During my first visits to Haiti, the bedside examination was all we had in neurology. Lab testing was limited, and the single CT scanner in the capital city was too expensive and too far away for most patients to access. My colleagues and I struggled to try to help many patients for whom we felt that if only we had a CT scan or an MRI, we might be able to figure out what was wrong and how to treat them. Examining a patient might lead us to conclude that there was a problem in the brain, but what was it? A stroke? An infection? A tumor? Without a scan, it was often impossible to determine.

This is the reality for many doctors and their patients in low-income countries, where there are an average of 32 CT scanners per 100 million population, more than 100 times fewer than in high-income countries. Many of these CT scanners are broken. And even where there are CT scanners that work, they are often inaccessible to most patients due to the cost or distance necessary to travel to them.

Haiti’s 2010 earthquake led, albeit indirectly, to the country’s first publicly available CT scanner in 2013. The earthquake devastated Haiti’s overpopulated capital of Port-au-Prince, killing hundreds of thousands of people under the rubble of poorly constructed buildings and displacing more than a million people who lost their homes. Haiti’s largest public hospital and nursing school were among the estimated 25,000 non-residential buildings that were damaged or destroyed. The nursing school was in session when it collapsed, ending the lives of a generation of future nurses and the teachers training them. As part of a “building back better” campaign drawing on the extraordinary outpouring of generosity toward Haiti after the earthquake—over half of US families donated—PIH built Hôpital Universitaire de Mirebalais. Called HUM for short, it’s a three-hundred-bed, solar-powered public hospital with modern operating rooms, an intensive care unit, and, most important to a neurologist, a CT scanner.
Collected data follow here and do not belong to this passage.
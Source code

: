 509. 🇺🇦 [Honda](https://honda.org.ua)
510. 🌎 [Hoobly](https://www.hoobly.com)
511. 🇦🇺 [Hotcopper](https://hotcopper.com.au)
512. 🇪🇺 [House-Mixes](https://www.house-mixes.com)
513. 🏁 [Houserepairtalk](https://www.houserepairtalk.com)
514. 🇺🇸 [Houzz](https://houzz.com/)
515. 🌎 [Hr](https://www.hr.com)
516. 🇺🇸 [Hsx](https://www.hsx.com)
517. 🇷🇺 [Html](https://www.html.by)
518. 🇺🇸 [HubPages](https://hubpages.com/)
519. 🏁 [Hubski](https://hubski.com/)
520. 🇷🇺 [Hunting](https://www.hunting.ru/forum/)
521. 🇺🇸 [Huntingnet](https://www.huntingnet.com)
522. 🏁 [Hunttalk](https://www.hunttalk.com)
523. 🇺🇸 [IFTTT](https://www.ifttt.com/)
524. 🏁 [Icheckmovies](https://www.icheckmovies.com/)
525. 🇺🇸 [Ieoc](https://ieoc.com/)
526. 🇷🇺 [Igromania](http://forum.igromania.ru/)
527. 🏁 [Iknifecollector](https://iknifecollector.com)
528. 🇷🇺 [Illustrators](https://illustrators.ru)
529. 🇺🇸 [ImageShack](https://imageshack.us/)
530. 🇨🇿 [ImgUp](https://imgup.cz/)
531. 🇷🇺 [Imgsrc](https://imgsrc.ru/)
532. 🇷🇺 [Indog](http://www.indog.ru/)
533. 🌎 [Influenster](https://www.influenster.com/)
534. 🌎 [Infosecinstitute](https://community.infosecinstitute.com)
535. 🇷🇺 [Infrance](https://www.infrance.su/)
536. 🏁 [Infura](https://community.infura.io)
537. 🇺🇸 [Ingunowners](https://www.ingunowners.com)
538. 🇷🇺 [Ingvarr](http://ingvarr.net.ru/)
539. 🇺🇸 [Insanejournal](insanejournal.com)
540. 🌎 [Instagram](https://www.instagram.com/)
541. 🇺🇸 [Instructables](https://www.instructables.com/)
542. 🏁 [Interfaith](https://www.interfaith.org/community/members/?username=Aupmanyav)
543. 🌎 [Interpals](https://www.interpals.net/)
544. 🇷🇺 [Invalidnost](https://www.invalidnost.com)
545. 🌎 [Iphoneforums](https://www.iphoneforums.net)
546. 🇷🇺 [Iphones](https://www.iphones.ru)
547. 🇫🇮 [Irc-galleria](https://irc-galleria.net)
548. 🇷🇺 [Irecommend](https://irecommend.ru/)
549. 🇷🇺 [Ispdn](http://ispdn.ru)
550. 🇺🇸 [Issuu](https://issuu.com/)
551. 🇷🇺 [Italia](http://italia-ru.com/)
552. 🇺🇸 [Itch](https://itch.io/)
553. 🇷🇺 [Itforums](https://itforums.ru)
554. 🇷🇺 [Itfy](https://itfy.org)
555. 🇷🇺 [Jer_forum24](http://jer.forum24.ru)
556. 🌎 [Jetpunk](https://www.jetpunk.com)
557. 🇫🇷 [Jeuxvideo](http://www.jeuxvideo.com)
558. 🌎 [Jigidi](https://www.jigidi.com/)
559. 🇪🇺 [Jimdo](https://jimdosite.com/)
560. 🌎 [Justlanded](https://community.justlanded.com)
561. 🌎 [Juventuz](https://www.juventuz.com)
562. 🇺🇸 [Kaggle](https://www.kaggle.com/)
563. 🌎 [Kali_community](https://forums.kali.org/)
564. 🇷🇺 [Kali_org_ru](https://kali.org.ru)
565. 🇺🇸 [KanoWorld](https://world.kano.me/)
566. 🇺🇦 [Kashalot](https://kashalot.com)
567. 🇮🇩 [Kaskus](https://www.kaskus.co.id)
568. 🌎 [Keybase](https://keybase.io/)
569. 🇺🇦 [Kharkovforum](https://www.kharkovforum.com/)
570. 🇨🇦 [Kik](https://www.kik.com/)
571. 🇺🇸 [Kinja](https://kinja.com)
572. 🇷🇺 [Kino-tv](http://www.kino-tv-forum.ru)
The arrival of the CT scanner in Haiti allowed me to imagine what it must have been like when this technology first became widely available in the 1970s. Before CT scans, learning to perform brain autopsies was an essential component of a neurologist’s training—aspiring neurologists learned by diagnosing patients after death whom they couldn’t diagnose in life. How exciting it must have felt the first time neurologists used CT scans to peer behind the curtain at the brain itself while the patient was still alive. This is something we now take for granted in most of the world. Not in Haiti. With so many patients whose neurologic illnesses previously remained undiagnosed medical mysteries, the CT scanner at HUM was similarly revolutionary for us. It was a great leap forward in our ability to provide neurologic care in Haiti, despite still being many decades behind most other countries.